Understanding the Modern Business: A Deep Dive

What is a Business?

Economic Perspective

A business is a fundamental production unit. Its core function is to create or enhance value using inputs coordinated by management. Key functions include:

  1. Managing and coordinating inputs.
  2. Creating or increasing the utility of goods.
  3. Assuming risks.
  4. Generating wealth and employment.

Organizational Perspective (Company as a System)

Business organization involves designing and maintaining an operating system. This includes defining tasks, assigning personnel, establishing relationships between them, and implementing control processes to monitor objective achievement. A firm is a set of interconnected elements (human, technical, financial, etc.) operating within a specific environment and pursuing specific goals. Each element contributes to the overall objectives of the enterprise system. Key characteristics:

  • Open system, influenced by and influencing its environment.
  • Synergistic organization where the whole is greater than the sum of its parts.
  • Interconnected system where changes in one element impact others and the entire system.
  • Self-regulating system with feedback mechanisms for adjustment and maintaining balance.

Three key subsystems:

  1. Steering Subsystem: Planning, organization, management, and control.
  2. Real Subsystem: Sourcing, production, and marketing.
  3. Financial Subsystem: Financing and investment of funds.

Components of a Business

  1. Human Group: Employees, owners, and managers.
  2. Assets: Permanent and temporary economic resources.
  3. Organization: The structure and processes.
  4. Environment: The external context surrounding the company.

Business Objectives

Traditionally, the primary goal was maximizing profit (BFO: bfos / capital employed x 100).

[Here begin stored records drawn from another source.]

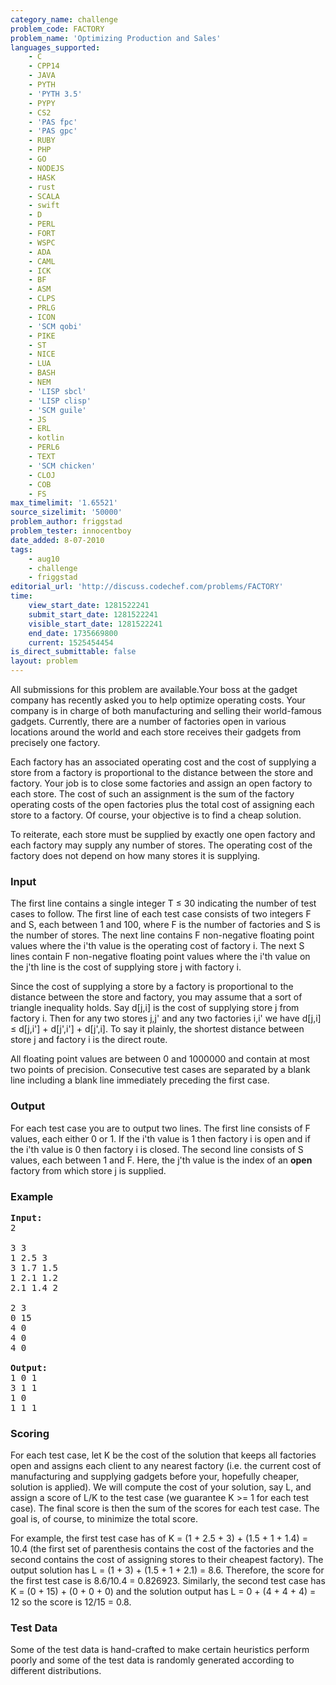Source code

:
 ```yaml
---
category_name: challenge
problem_code: FACTORY
problem_name: 'Optimizing Production and Sales'
languages_supported:
    - C
    - CPP14
    - JAVA
    - PYTH
    - 'PYTH 3.5'
    - PYPY
    - CS2
    - 'PAS fpc'
    - 'PAS gpc'
    - RUBY
    - PHP
    - GO
    - NODEJS
    - HASK
    - rust
    - SCALA
    - swift
    - D
    - PERL
    - FORT
    - WSPC
    - ADA
    - CAML
    - ICK
    - BF
    - ASM
    - CLPS
    - PRLG
    - ICON
    - 'SCM qobi'
    - PIKE
    - ST
    - NICE
    - LUA
    - BASH
    - NEM
    - 'LISP sbcl'
    - 'LISP clisp'
    - 'SCM guile'
    - JS
    - ERL
    - kotlin
    - PERL6
    - TEXT
    - 'SCM chicken'
    - CLOJ
    - COB
    - FS
max_timelimit: '1.65521'
source_sizelimit: '50000'
problem_author: friggstad
problem_tester: innocentboy
date_added: 8-07-2010
tags:
    - aug10
    - challenge
    - friggstad
editorial_url: 'http://discuss.codechef.com/problems/FACTORY'
time:
    view_start_date: 1281522241
    submit_start_date: 1281522241
    visible_start_date: 1281522241
    end_date: 1735669800
    current: 1525454454
is_direct_submittable: false
layout: problem
---
```

All submissions for this problem are available.Your boss at the gadget company has recently asked you to help optimize operating costs. Your company is in charge of both manufacturing and selling their world-famous gadgets. Currently, there are a number of factories open in various locations around the world and each store receives their gadgets from precisely one factory.

Each factory has an associated operating cost and the cost of supplying a store from a factory is proportional to the distance between the store and factory. Your job is to close some factories and assign an open factory to each store. The cost of such an assignment is the sum of the factory operating costs of the open factories plus the total cost of assigning each store to a factory. Of course, your objective is to find a cheap solution.

To reiterate, each store must be supplied by exactly one open factory and each factory may supply any number of stores. The operating cost of the factory does not depend on how many stores it is supplying.

### Input

The first line contains a single integer T ≤ 30 indicating the number of test cases to follow. The first line of each test case consists of two integers F and S, each between 1 and 100, where F is the number of factories and S is the number of stores. The next line contains F non-negative floating point values where the i'th value is the operating cost of factory i. The next S lines contain F non-negative floating point values where the i'th value on the j'th line is the cost of supplying store j with factory i.

Since the cost of supplying a store by a factory is proportional to the distance between the store and factory, you may assume that a sort of triangle inequality holds. Say d\[j,i\] is the cost of supplying store j from factory i. Then for any two stores j,j' and any two factories i,i' we have d\[j,i\] ≤ d\[j,i'\] + d\[j',i'\] + d\[j',i\]. To say it plainly, the shortest distance between store j and factory i is the direct route.

All floating point values are between 0 and 1000000 and contain at most two points of precision. Consecutive test cases are separated by a blank line including a blank line immediately preceding the first case.

### Output

For each test case you are to output two lines. The first line consists of F values, each either 0 or 1. If the i'th value is 1 then factory i is open and if the i'th value is 0 then factory i is closed. The second line consists of S values, each between 1 and F. Here, the j'th value is the index of an **open** factory from which store j is supplied.

### Example

<pre>
<b>Input:</b>
2

3 3
1 2.5 3
3 1.7 1.5
1 2.1 1.2
2.1 1.4 2

2 3
0 15
4 0
4 0
4 0

<b>Output:</b>
1 0 1
3 1 1
1 0
1 1 1
</pre>
### Scoring

For each test case, let K be the cost of the solution that keeps all factories open and assigns each client to any nearest factory (i.e. the current cost of manufacturing and supplying gadgets before your, hopefully cheaper, solution is applied). We will compute the cost of your solution, say L, and assign a score of L/K to the test case (we guarantee K &gt;= 1 for each test case). The final score is then the sum of the scores for each test case. The goal is, of course, to minimize the total score.

For example, the first test case has of K = (1 + 2.5 + 3) + (1.5 + 1 + 1.4) = 10.4 (the first set of parenthesis contains the cost of the factories and the second contains the cost of assigning stores to their cheapest factory). The output solution has L = (1 + 3) + (1.5 + 1 + 2.1) = 8.6. Therefore, the score for the first test case is 8.6/10.4 = 0.826923. Similarly, the second test case has K = (0 + 15) + (0 + 0 + 0) and the solution output has L = 0 + (4 + 4 + 4) = 12 so the score is 12/15 = 0.8.

### Test Data

Some of the test data is hand-crafted to make certain heuristics perform poorly and some of the test data is randomly generated according to different distributions.
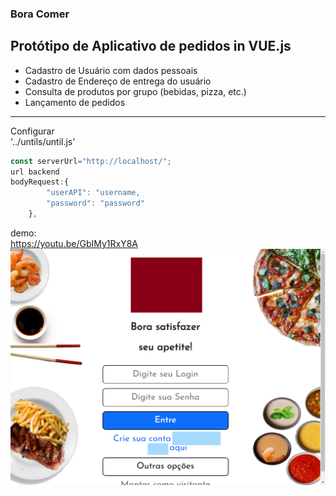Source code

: ### Bora Comer
**Protótipo de Aplicativo de pedidos in VUE.js**
------------
- Cadastro de Usuário com dados pessoais
- Cadastro de Endereço de entrega do usuário
- Consulta de produtos por grupo (bebidas, pizza, etc.)
- Lançamento de pedidos
------------
Configurar<br/>
'../untils/until.js'<br/>
```javascript
const serverUrl="http://localhost/";
url backend
bodyRequest:{
		"userAPI": "username,
		"password": "password"
	},
```
demo:<br/>
https://youtu.be/GbIMy1RxY8A
![](tumb.png)
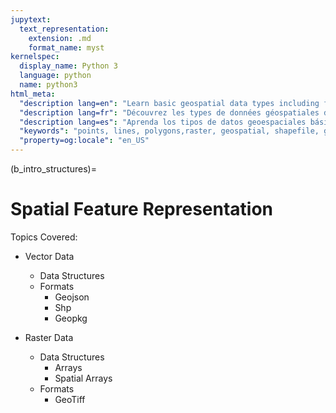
 ```yaml
---
jupytext:
  text_representation:
    extension: .md
    format_name: myst
kernelspec:
  display_name: Python 3
  language: python
  name: python3
html_meta:
  "description lang=en": "Learn basic geospatial data types including for points, lines and polygons as well as raster data."
  "description lang=fr": "Découvrez les types de données géospatiales de base, y compris pour les points, les lignes et les polygones, ainsi que les données raster."
  "description lang=es": "Aprenda los tipos de datos geoespaciales básicos que incluyen puntos, líneas y polígonos, así como datos ráster."
  "keywords": "points, lines, polygons,raster, geospatial, shapefile, geojson"
  "property=og:locale": "en_US"
---
```


(b_intro_structures)=

# Spatial Feature Representation

Topics Covered:
- Vector Data
    - Data Structures
    - Formats
        - Geojson
        - Shp
        - Geopkg

- Raster Data
    - Data Structures
        - Arrays 
        - Spatial Arrays
    - Formats
        - GeoTiff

Modern objectives include profit maximization, growth, value creation, social responsibility, and environmental adaptability.

Environmental Factors

General Environment

Factors and circumstances affecting all firms within a specific society or geographical area (e.g., Spanish companies). Examples include changes in disposable income or new labor laws.

  • Political-Legal Factors: Regulations and laws impacting business operations.
  • Economic Factors: Economic indicators and their influence on business activity.
  • Socio-Cultural Factors: Community values, beliefs, demographics, and cultural conditions.
  • Technological Factors: Scientific and technological advancements, innovation, and obsolescence.

Specific Environment

Factors influencing companies with shared characteristics within the same industry (e.g., car manufacturers). A sector comprises firms offering similar products to satisfy similar consumer needs. Sector structure is defined by factors like firm size and number, entry barriers, product differentiation, technology, and production costs. Market share represents a firm’s sales proportion of total industry sales.

Business Strategies

Competitive strategies aim to secure a favorable position within a sector by achieving a competitive advantage.

  1. Cost Leadership: Producing at lower costs than competitors while maintaining quality, enabling lower prices and increased market share.
  2. Differentiation: Offering unique or exclusive products, justifying higher prices.
  3. Segmentation/Niche Markets: Specializing in a specific market segment for increased effectiveness.

Social Responsibility

Commitments and ethical obligations a company undertakes to address and improve the social, employment, and environmental impacts of its activities.

  • Commitment to society
  • Trust with workers
  • Credibility with customers
  • Respect for the environment

Disadvantages: High energy and resource consumption, pollution, and waste generation at scale.